In [1]:
from plotnine import *
import polars as pl
import duckdb

from typing import TypeAlias, Tuple

In [2]:
pithces_dataset = "hf://datasets/Jensen-holm/statcast-era-pitches/data/statcast_era_pitches.parquet"

con = duckdb.connect()

pitches_2024 = con.sql(
    f"""
    SELECT *
    FROM '{pithces_dataset}'
    WHERE game_date >= '2024-01-01 00:00:00'
    """
).pl()

con.close()

(pitches_2024
    .select("bat_speed", "swing_length")
    .describe())

statistic,bat_speed,swing_length
str,f64,f64
"""count""",321857.0,321857.0
"""null_count""",434280.0,434280.0
"""mean""",69.481781,7.216351
"""std""",8.886749,0.994753
"""min""",0.85121,0.30587
"""25%""",66.97682,6.64404
"""50%""",70.91698,7.27357
"""75%""",74.25351,7.88496
"""max""",87.99199,12.00067


## Adding Tunnel Score

$TunnelScore = log_{2}(\frac{ActualDistance}{TunnelDistance})$

**Where ...**

| Variable | Description |
|----------|-------------|
| **ActualDistance** | euclidean distance between actual pitch locations |
| **TunnelDistance** | euclidean distance between tunnel locations |
| **ReleaseDistance** | euclidean distance between release points |

$EuclideanDistance = \sqrt{((x_{1} - x_{2})^{2}) + ((y_{1} - y_{2})^{2})}$

In [3]:
# the first step is to tie every pitch to it's sequence
sorted_pitches_2024 = pitches_2024.sort(
    "game_date",
    "pitcher",
    "at_bat_number",
    "pitch_number",
)

for col_name in sorted_pitches_2024.columns:
    sorted_pitches_2024 = (
        sorted_pitches_2024
        .with_columns(
            pl.col(col_name)
            .shift(-1)
            .over(["pitcher", "at_bat_number"])
            .alias(f"prev_{col_name}")
        )
    )

(sorted_pitches_2024
    .select(*[col for col in sorted_pitches_2024.columns if col.startswith("prev_")])
    .columns)

['prev_pitch_type',
 'prev_game_date',
 'prev_release_speed',
 'prev_release_pos_x',
 'prev_release_pos_z',
 'prev_player_name',
 'prev_batter',
 'prev_pitcher',
 'prev_events',
 'prev_description',
 'prev_spin_dir',
 'prev_spin_rate_deprecated',
 'prev_break_angle_deprecated',
 'prev_break_length_deprecated',
 'prev_zone',
 'prev_des',
 'prev_game_type',
 'prev_stand',
 'prev_p_throws',
 'prev_home_team',
 'prev_away_team',
 'prev_type',
 'prev_hit_location',
 'prev_bb_type',
 'prev_balls',
 'prev_strikes',
 'prev_game_year',
 'prev_pfx_x',
 'prev_pfx_z',
 'prev_plate_x',
 'prev_plate_z',
 'prev_on_3b',
 'prev_on_2b',
 'prev_on_1b',
 'prev_outs_when_up',
 'prev_inning',
 'prev_inning_topbot',
 'prev_hc_x',
 'prev_hc_y',
 'prev_tfs_deprecated',
 'prev_tfs_zulu_deprecated',
 'prev_fielder_2',
 'prev_umpire',
 'prev_sv_id',
 'prev_vx0',
 'prev_vy0',
 'prev_vz0',
 'prev_ax',
 'prev_ay',
 'prev_az',
 'prev_sz_top',
 'prev_sz_bot',
 'prev_hit_distance_sc',
 'prev_launch_speed',
 'prev_launc

In [4]:
from typing import TypeAlias, Tuple

Point: TypeAlias = Tuple[pl.Expr, pl.Expr]
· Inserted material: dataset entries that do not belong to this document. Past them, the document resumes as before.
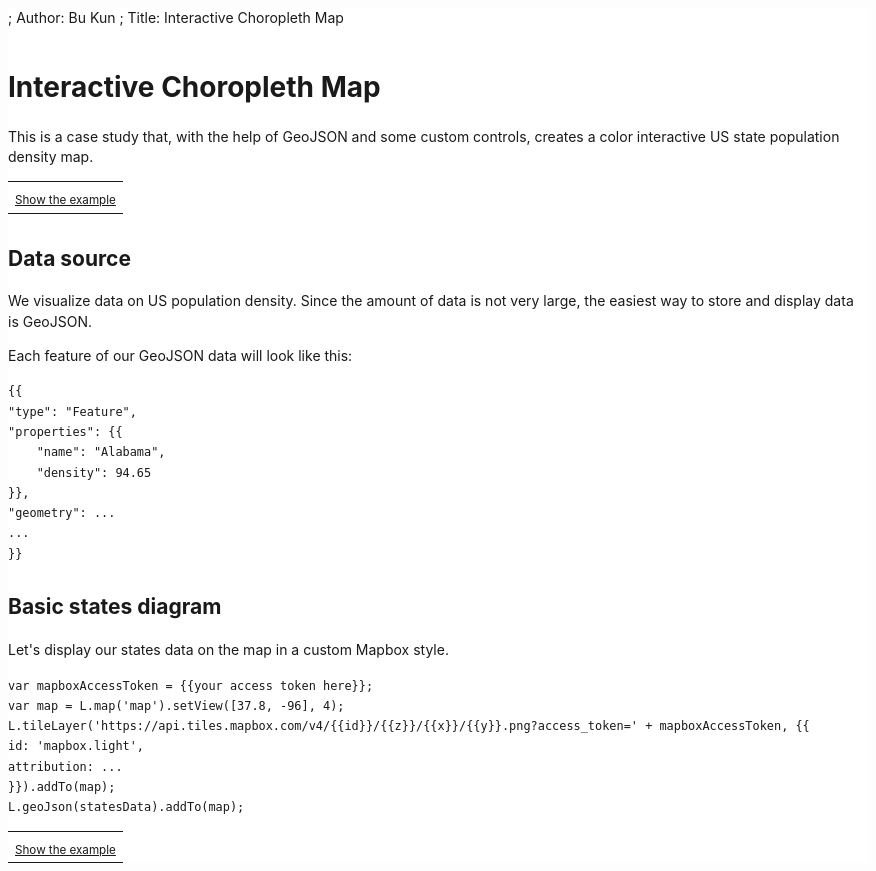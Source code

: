 ; Author: Bu Kun
; Title: Interactive Choropleth Map



# Interactive Choropleth Map

This is a case study that, with the help of GeoJSON and some custom controls, 
creates a color interactive US state population density map.


<table> <tbody>
    <tr> <td style="text-align: center; border: none">
            <iframe src="./leaflet_choropleth/example.html" width="816" height="516"></iframe>
    </td> </tr>
    <tr> <td style="text-align: center; border: none">
            <small><a href="./leaflet_choropleth/example.html">Show the example</a></small>
    </td> </tr>
</tbody> </table>

## Data source

We visualize data on US population density.
Since the amount of data is not very large, the easiest way to store and display data is GeoJSON.

Each feature of our GeoJSON data will look like this:


    {{
    "type": "Feature",
    "properties": {{
        "name": "Alabama",
        "density": 94.65
    }},
    "geometry": ...
    ...
    }}


## Basic states diagram

Let's display our states data on the map in a custom Mapbox style.


    var mapboxAccessToken = {{your access token here}};
    var map = L.map('map').setView([37.8, -96], 4);
    L.tileLayer('https://api.tiles.mapbox.com/v4/{{id}}/{{z}}/{{x}}/{{y}}.png?access_token=' + mapboxAccessToken, {{
    id: 'mapbox.light',
    attribution: ...
    }}).addTo(map);
    L.geoJson(statesData).addTo(map);

<table> <tbody>
    <tr> <td style="text-align: center; border: none">
        <iframe src="./leaflet_choropleth/example-basic.html" width="616" height="416"></iframe>
    </td> </tr>
    <tr> <td style="text-align: center; border: none">
            <small><a href="./leaflet_choropleth/example-basic.html">Show the example</a></small>
    </td> </tr>
</tbody> </table>
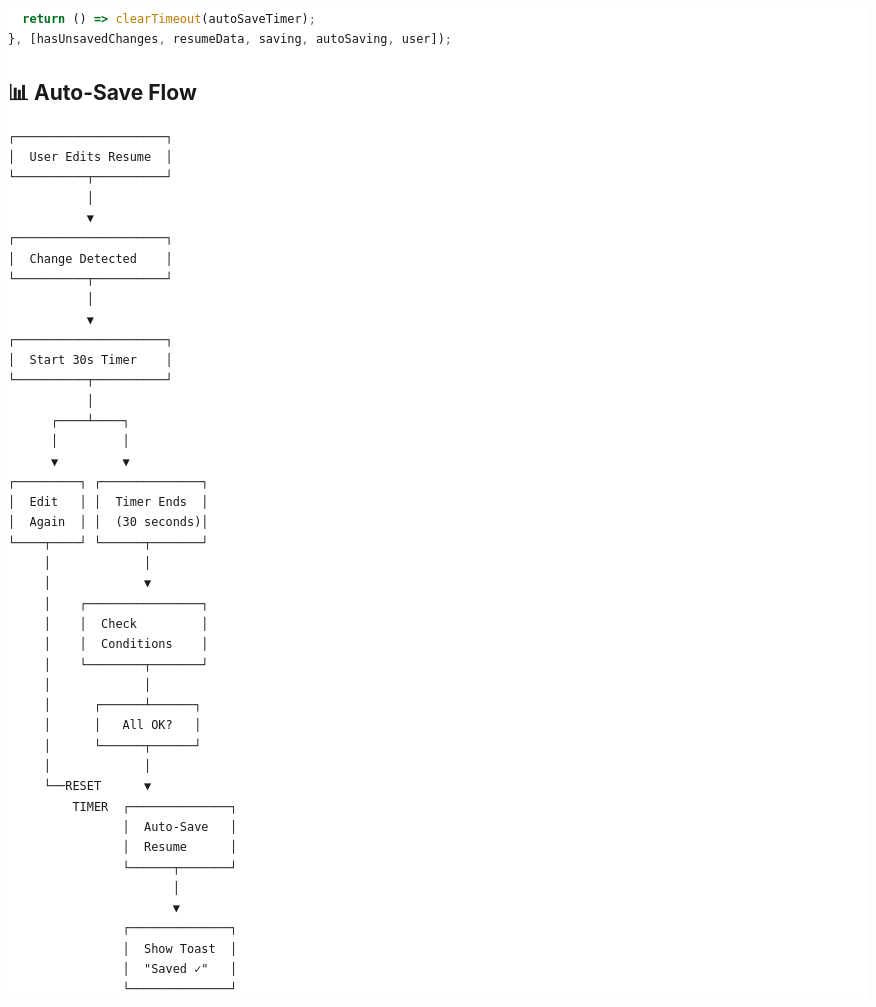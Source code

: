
 ```javascript
  return () => clearTimeout(autoSaveTimer);
}, [hasUnsavedChanges, resumeData, saving, autoSaving, user]);
```

## 📊 Auto-Save Flow

```
┌─────────────────────┐
│  User Edits Resume  │
└──────────┬──────────┘
           │
           ▼
┌─────────────────────┐
│  Change Detected    │
└──────────┬──────────┘
           │
           ▼
┌─────────────────────┐
│  Start 30s Timer    │
└──────────┬──────────┘
           │
      ┌────┴────┐
      │         │
      ▼         ▼
┌─────────┐ ┌──────────────┐
│  Edit   │ │  Timer Ends  │
│  Again  │ │  (30 seconds)│
└────┬────┘ └──────┬───────┘
     │             │
     │             ▼
     │    ┌────────────────┐
     │    │  Check         │
     │    │  Conditions    │
     │    └────────┬───────┘
     │             │
     │      ┌──────┴──────┐
     │      │   All OK?   │
     │      └──────┬──────┘
     │             │
     └──RESET      ▼
         TIMER  ┌──────────────┐
                │  Auto-Save   │
                │  Resume      │
                └──────┬───────┘
                       │
                       ▼
                ┌──────────────┐
                │  Show Toast  │
                │  "Saved ✓"   │
                └──────────────┘
```
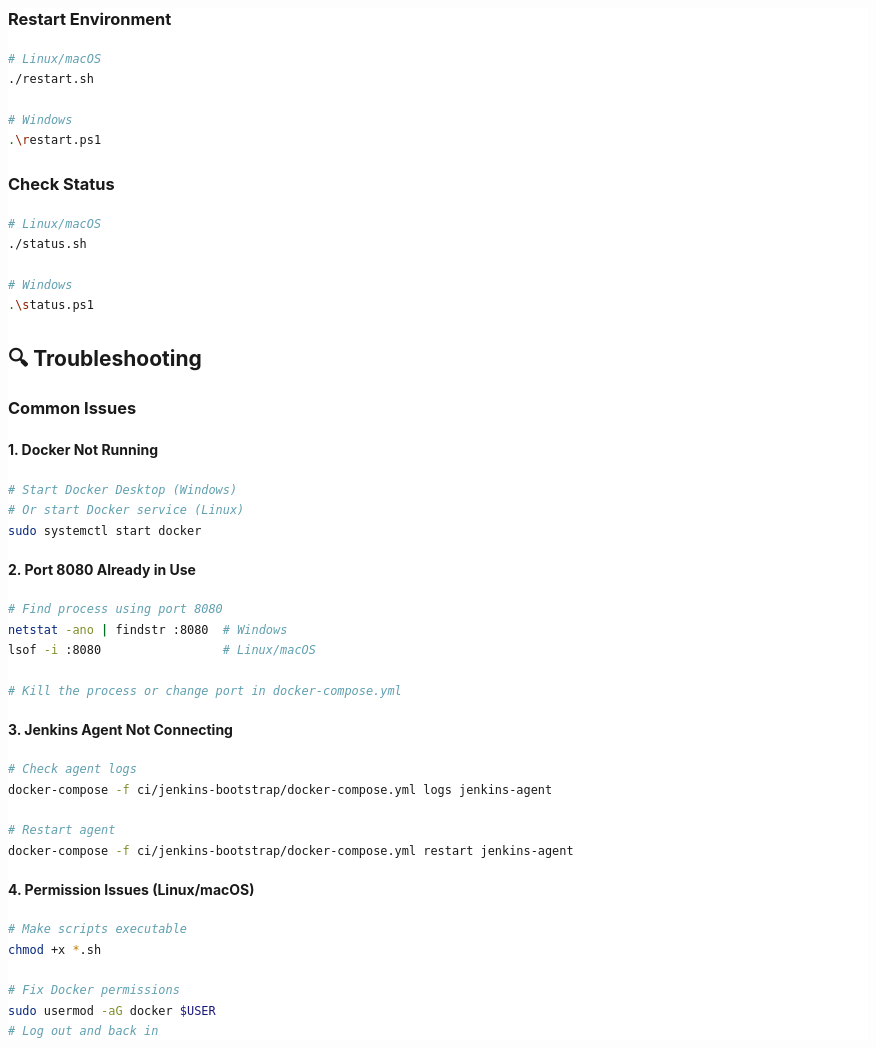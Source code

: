 ### Restart Environment
```bash
# Linux/macOS
./restart.sh

# Windows
.\restart.ps1
```

### Check Status
```bash
# Linux/macOS
./status.sh

# Windows
.\status.ps1
```

## 🔍 Troubleshooting

### Common Issues

#### 1. Docker Not Running
```bash
# Start Docker Desktop (Windows)
# Or start Docker service (Linux)
sudo systemctl start docker
```

#### 2. Port 8080 Already in Use
```bash
# Find process using port 8080
netstat -ano | findstr :8080  # Windows
lsof -i :8080                 # Linux/macOS

# Kill the process or change port in docker-compose.yml
```

#### 3. Jenkins Agent Not Connecting
```bash
# Check agent logs
docker-compose -f ci/jenkins-bootstrap/docker-compose.yml logs jenkins-agent

# Restart agent
docker-compose -f ci/jenkins-bootstrap/docker-compose.yml restart jenkins-agent
```

#### 4. Permission Issues (Linux/macOS)
```bash
# Make scripts executable
chmod +x *.sh

# Fix Docker permissions
sudo usermod -aG docker $USER
# Log out and back in
```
def euclidean_distance(x: Point, y: Point) -> pl.Expr:
    return (((x[0] - x[1]) ** 2)
            + ((y[0] - y[1]) ** 2)) ** 0.5

tunnel_score_df = (
    sorted_pitches_2024

    # add tunnel location coordinates
    .with_columns(
        (pl.col("plate_x") - pl.col("pfx_x")).alias("tunnel_x"),
        (pl.col("plate_z") - pl.col("pfx_z")).alias("tunnel_z"),
        (pl.col("prev_plate_x") - pl.col("prev_pfx_x")).alias("prev_tunnel_x"),
        (pl.col("prev_plate_z") - pl.col("prev_pfx_z")).alias("prev_tunnel_z"),
    )

    # compute distances
    .with_columns(
        # tunnel distance
        (euclidean_distance(
            (pl.col("tunnel_x"), pl.col("tunnel_z")),
            (pl.col("prev_tunnel_x"), pl.col("prev_tunnel_z")),
        )).alias("tunnel_distance"),

        # actual distance
        (euclidean_distance(
            (pl.col("plate_x"), pl.col("plate_z")),
            (pl.col("prev_plate_x"), pl.col("prev_plate_z")),
        )).alias("actual_distance"),

        # release distance
        (euclidean_distance(
            (pl.col("release_pos_x"), pl.col("release_pos_z")),
            (pl.col("prev_release_pos_x"), pl.col("prev_release_pos_z")),
        )).alias("release_distance")
    )

    # add tunnel score itself
    .with_columns(
        ((pl.col("actual_distance") / pl.col("tunnel_distance")) - pl.col("release_distance")).alias("tunnel_score")
    )
)

(tunnel_score_df
    .select(
        "pitch_type",
        "prev_pitch_type",
        "tunnel_distance",
        "actual_distance",
        "release_distance",
        "tunnel_score",
    )
    .filter(pl.col("tunnel_score") >= 0)
    .sample(5, seed=42))

pitch_type,prev_pitch_type,tunnel_distance,actual_distance,release_distance,tunnel_score
str,str,f64,f64,f64,f64
"""SI""","""SI""",0.064031,3.720054,10.771467,47.326012
"""SI""","""SI""",4.85787,2.938469,0.291548,0.313341
"""SI""","""ST""",4.56676,4.428747,0.846286,0.123493
"""CH""","""FF""",0.10198,2.974777,8.910455,20.259637
"""SI""","""SI""",7.278351,4.71645,0.646375,0.001636